Audit Culture Revisited: Indicators, Performance Measurement and the Transformation of Society

The rise of ever-more pervasive systems for monitoring, measuring and ranking performance has become a defining feature of our times. Virtually every field of human activity, from childcare, education, employment and health, to policing, security, environmental management and human rights, is now subject to bureaucratic regimes of auditing and ranking (Porter 1995; Rose 1999; Kipnis 2008; Merry 2011). These audit procedures are introducing new forms of accountability that are profoundly reshaping the way workplaces, organisations and societies are governed. Yet they also produce unanticipated effects. Taking up the concept of ‘audit culture’ as an analytical framework, I examine the origins, spread and rationality driving these new systems of accountability and their impact across a number of different fields, from administration and the military to business corporations and universities. Marilyn Strathern (2000:1) argued that audit is ‘where the financial and the moral meet’. If so, what new kinds of ethics do audits produce? This paper sets out a framework for theorising audit culture and its socio-cultural effects. I also ask, what can be done to reclaim the professional values and democratic spaces that these regimes of audit are eroding?

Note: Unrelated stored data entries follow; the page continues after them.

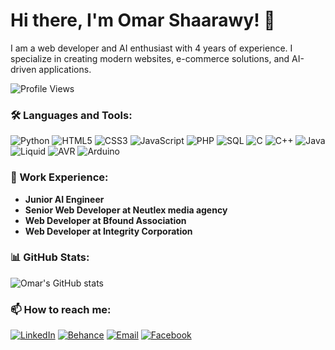 # Hi there, I'm Omar Shaarawy! 👋

I am a web developer and AI enthusiast with 4 years of experience. I specialize in creating modern websites, e-commerce solutions, and AI-driven applications.

![Profile Views](https://komarev.com/ghpvc/?username=omarshaarawy111&color=blue)


### 🛠️ Languages and Tools:

![Python](https://img.shields.io/badge/-Python-3572A5?style=for-the-badge&logo=python&logoColor=white)
![HTML5](https://img.shields.io/badge/-HTML5-E34F26?style=for-the-badge&logo=html5&logoColor=white)
![CSS3](https://img.shields.io/badge/-CSS3-1572B6?style=for-the-badge&logo=css3&logoColor=white)
![JavaScript](https://img.shields.io/badge/-JavaScript-F7DF1E?style=for-the-badge&logo=javascript&logoColor=black)
![PHP](https://img.shields.io/badge/-PHP-777BB4?style=for-the-badge&logo=php&logoColor=white)
![SQL](https://img.shields.io/badge/-SQL-4479A1?style=for-the-badge&logo=postgresql&logoColor=white)
![C](https://img.shields.io/badge/-C-A8B9CC?style=for-the-badge&logo=c&logoColor=white)
![C++](https://img.shields.io/badge/-C++-00599C?style=for-the-badge&logo=c%2B%2B&logoColor=white)
![Java](https://img.shields.io/badge/-Java-007396?style=for-the-badge&logo=java&logoColor=white)
![Liquid](https://img.shields.io/badge/-Liquid-FA7441?style=for-the-badge&logo=shopify&logoColor=white)
![AVR](https://img.shields.io/badge/-AVR-EE2C2C?style=for-the-badge&logoColor=white)
![Arduino](https://img.shields.io/badge/-Arduino-00979D?style=for-the-badge&logo=arduino&logoColor=white)


### 💼 Work Experience:
- **Junior AI Engineer**
- **Senior Web Developer at Neutlex media agency**
- **Web Developer at Bfound Association**
- **Web Developer at Integrity Corporation**


### 📊 GitHub Stats:

![Omar's GitHub stats](https://github-readme-stats.vercel.app/api?username=omarshaarawy111&show_icons=true&theme=radical)


### 📫 How to reach me:

[![LinkedIn](https://img.shields.io/badge/LinkedIn-0077B5?style=for-the-badge&logo=linkedin&logoColor=white)](https://www.linkedin.com/in/omar-shaarawy-09b877205/)
[![Behance](https://img.shields.io/badge/Behance-1769FF?style=for-the-badge&logo=behance&logoColor=white)](https://www.behance.net/omarshaarawy11)
[![Email](https://img.shields.io/badge/Email-D14836?style=for-the-badge&logo=gmail&logoColor=white)](mailto:omarelshaarawy909@gmail.com)
[![Facebook](https://img.shields.io/badge/Facebook-1877F2?style=for-the-badge&logo=facebook&logoColor=white)](https://www.facebook.com/profile.php?id=100089393515157)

Cris Shore is Professor of Social Anthropology at the University of Auckland and Guest Professor of Public Management at the Stockholm Centre for Organisational Research (2018). His main research interests are the anthropology of policy and the study of organisations, governance and power. He has conducted fieldwork in Italy (on Italian Communism), Belgium (on EU bureaucracy), Britain and New Zealand (on politics, ‘audit culture’, and higher education reform) and writes on various themes including the anthropology of Europe, the state, corruption, and universities. He is currently completing two books: one entitled The Shapeshifting Crown: Locating the State in Post-Colonial New Zealand, Australia, Canada and the UK (Cambridge University Press), the other called Audit Culture: How Rankings, Indicators and Numbers Re-order the World (Pluto Press). His research at Score includes a new project on metricized performance management and its effects in academia.